Task instructions |
Only the pictures are to be left out; set down the rest of the records exactly.

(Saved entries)
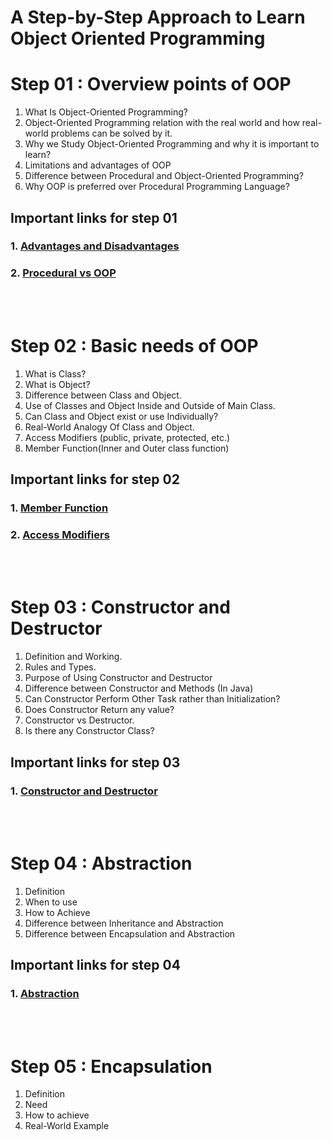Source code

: 
# A Step-by-Step Approach to Learn Object Oriented Programming

# Step 01 : Overview points of OOP

1. What Is Object-Oriented Programming?
2. Object-Oriented Programming relation with the real world and how real-world problems can be solved by it.
3. Why we Study Object-Oriented Programming and why it is important to learn?
4. Limitations and advantages of OOP
5. Difference between Procedural and Object-Oriented Programming?
6. Why OOP is preferred over Procedural Programming Language?

## Important links for step 01
### 1. [Advantages and Disadvantages](https://www.linkedin.com/advice/1/what-advantages-disadvantages-object-oriented-k0nlf)
### 2. [Procedural vs OOP](https://www.geeksforgeeks.org/differences-between-procedural-and-object-oriented-programming/)

<br><br>

# Step 02 : Basic needs of OOP

1. What is Class?
2. What is Object?
3. Difference between Class and Object.
4. Use of Classes and Object Inside and Outside of Main Class.
5. Can Class and Object exist or use Individually?
6. Real-World Analogy Of Class and Object.
7. Access Modifiers (public, private, protected, etc.)
8. Member Function(Inner and Outer class function)

## Important links for step 02

### 1. [Member Function](https://www.trytoprogram.com/cplusplus-programming/class-and-functions/)
### 2. [Access Modifiers](https://www.trytoprogram.com/cplusplus-programming/access-specifiers/)
<br><br>
# Step 03 : Constructor and Destructor 

1. Definition and Working.
2. Rules and Types.
3. Purpose of Using Constructor and Destructor
4. Difference between Constructor and Methods (In Java)
5. Can Constructor Perform Other Task rather than Initialization?
6. Does Constructor Return any value?
7. Constructor vs Destructor.
8. Is there any Constructor Class?

## Important links for step 03

### 1. [Constructor and Destructor](https://www.geeksforgeeks.org/constructors-c/)

<br><br>

# Step 04 : Abstraction 
1. Definition
2. When to use
3. How to Achieve
4. Difference between Inheritance and Abstraction
5. Difference between Encapsulation and Abstraction

## Important links for step 04

### 1. [Abstraction](https://www.geeksforgeeks.org/abstraction-in-cpp/)

<br><br>

# Step 05 : Encapsulation

1. Definition
2. Need
3. How to achieve
4. Real-World Example
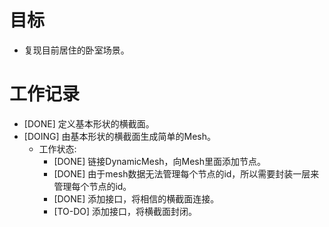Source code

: # 目标
- 复现目前居住的卧室场景。

# 工作记录
- [DONE] 定义基本形状的横截面。
- [DOING] 由基本形状的横截面生成简单的Mesh。
	- 工作状态:
		- [DONE] 链接DynamicMesh，向Mesh里面添加节点。
		- [DONE] 由于mesh数据无法管理每个节点的id，所以需要封装一层来管理每个节点的id。
		- [DONE] 添加接口，将相信的横截面连接。
		- [TO-DO] 添加接口，将横截面封闭。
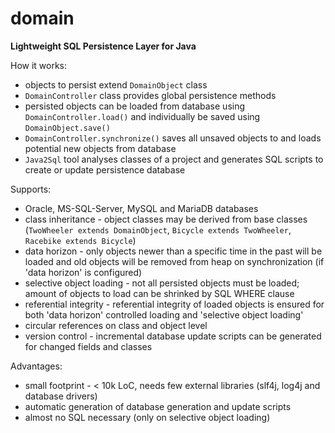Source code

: # domain
**Lightweight SQL Persistence Layer for Java**

How it works:
- objects to persist extend `DomainObject` class
- `DomainController` class provides global persistence methods
- persisted objects can be loaded from database using `DomainController.load()` and individually be saved using `DomainObject.save()`
- `DomainController.synchronize()` saves all unsaved objects to and loads potential new objects from database
- `Java2Sql` tool analyses classes of a project and generates SQL scripts to create or update persistence database

Supports:
- Oracle, MS-SQL-Server, MySQL and MariaDB databases
- class inheritance - object classes may be derived from base classes (`TwoWheeler extends DomainObject`, `Bicycle extends TwoWheeler`, `Racebike extends Bicycle`)
- data horizon - only objects newer than a specific time in the past will be loaded and old objects will be removed from heap on synchronization (if 'data horizon' is configured)
- selective object loading - not all persisted objects must be loaded; amount of objects to load can be shrinked by SQL WHERE clause
- referential integrity - referential integrity of loaded objects is ensured for both 'data horizon' controlled loading and 'selective object loading'
- circular references on class and object level
- version control - incremental database update scripts can be generated for changed fields and classes

Advantages:
- small footprint - < 10k LoC, needs few external libraries (slf4j, log4j and database drivers) 
- automatic generation of database generation and update scripts    
- almost no SQL necessary (only on selective object loading)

Response area |
Source code

: 
# A Step-by-Step Approach to Learn Object Oriented Programming

# Step 01 : Overview points of OOP

1. What Is Object-Oriented Programming?
2. Object-Oriented Programming relation with the real world and how real-world problems can be solved by it.
3. Why we Study Object-Oriented Programming and why it is important to learn?
4. Limitations and advantages of OOP
5. Difference between Procedural and Object-Oriented Programming?
6. Why OOP is preferred over Procedural Programming Language?

## Important links for step 01
### 1. [Advantages and Disadvantages](https://www.linkedin.com/advice/1/what-advantages-disadvantages-object-oriented-k0nlf)
### 2. [Procedural vs OOP](https://www.geeksforgeeks.org/differences-between-procedural-and-object-oriented-programming/)

<br><br>

# Step 02 : Basic needs of OOP

1. What is Class?
2. What is Object?
3. Difference between Class and Object.
4. Use of Classes and Object Inside and Outside of Main Class.
5. Can Class and Object exist or use Individually?
6. Real-World Analogy Of Class and Object.
7. Access Modifiers (public, private, protected, etc.)
8. Member Function(Inner and Outer class function)

## Important links for step 02

### 1. [Member Function](https://www.trytoprogram.com/cplusplus-programming/class-and-functions/)
### 2. [Access Modifiers](https://www.trytoprogram.com/cplusplus-programming/access-specifiers/)
<br><br>
# Step 03 : Constructor and Destructor 

1. Definition and Working.
2. Rules and Types.
3. Purpose of Using Constructor and Destructor
4. Difference between Constructor and Methods (In Java)
5. Can Constructor Perform Other Task rather than Initialization?
6. Does Constructor Return any value?
7. Constructor vs Destructor.
8. Is there any Constructor Class?

## Important links for step 03

### 1. [Constructor and Destructor](https://www.geeksforgeeks.org/constructors-c/)

<br><br>

# Step 04 : Abstraction 
1. Definition
2. When to use
3. How to Achieve
4. Difference between Inheritance and Abstraction
5. Difference between Encapsulation and Abstraction

## Important links for step 04

### 1. [Abstraction](https://www.geeksforgeeks.org/abstraction-in-cpp/)

<br><br>

# Step 05 : Encapsulation

1. Definition
2. Need
3. How to achieve
4. Real-World Example
Source code

: # 目标
- 复现目前居住的卧室场景。

# 工作记录
- [DONE] 定义基本形状的横截面。
- [DOING] 由基本形状的横截面生成简单的Mesh。
	- 工作状态:
		- [DONE] 链接DynamicMesh，向Mesh里面添加节点。
		- [DONE] 由于mesh数据无法管理每个节点的id，所以需要封装一层来管理每个节点的id。
		- [DONE] 添加接口，将相信的横截面连接。
		- [TO-DO] 添加接口，将横截面封闭。
Source code

: # domain
**Lightweight SQL Persistence Layer for Java**

How it works:
- objects to persist extend `DomainObject` class
- `DomainController` class provides global persistence methods
- persisted objects can be loaded from database using `DomainController.load()` and individually be saved using `DomainObject.save()`
- `DomainController.synchronize()` saves all unsaved objects to and loads potential new objects from database
- `Java2Sql` tool analyses classes of a project and generates SQL scripts to create or update persistence database

Supports:
- Oracle, MS-SQL-Server, MySQL and MariaDB databases
- class inheritance - object classes may be derived from base classes (`TwoWheeler extends DomainObject`, `Bicycle extends TwoWheeler`, `Racebike extends Bicycle`)
- data horizon - only objects newer than a specific time in the past will be loaded and old objects will be removed from heap on synchronization (if 'data horizon' is configured)
- selective object loading - not all persisted objects must be loaded; amount of objects to load can be shrinked by SQL WHERE clause
- referential integrity - referential integrity of loaded objects is ensured for both 'data horizon' controlled loading and 'selective object loading'
- circular references on class and object level
- version control - incremental database update scripts can be generated for changed fields and classes

Advantages:
- small footprint - < 10k LoC, needs few external libraries (slf4j, log4j and database drivers) 
- automatic generation of database generation and update scripts    
- almost no SQL necessary (only on selective object loading)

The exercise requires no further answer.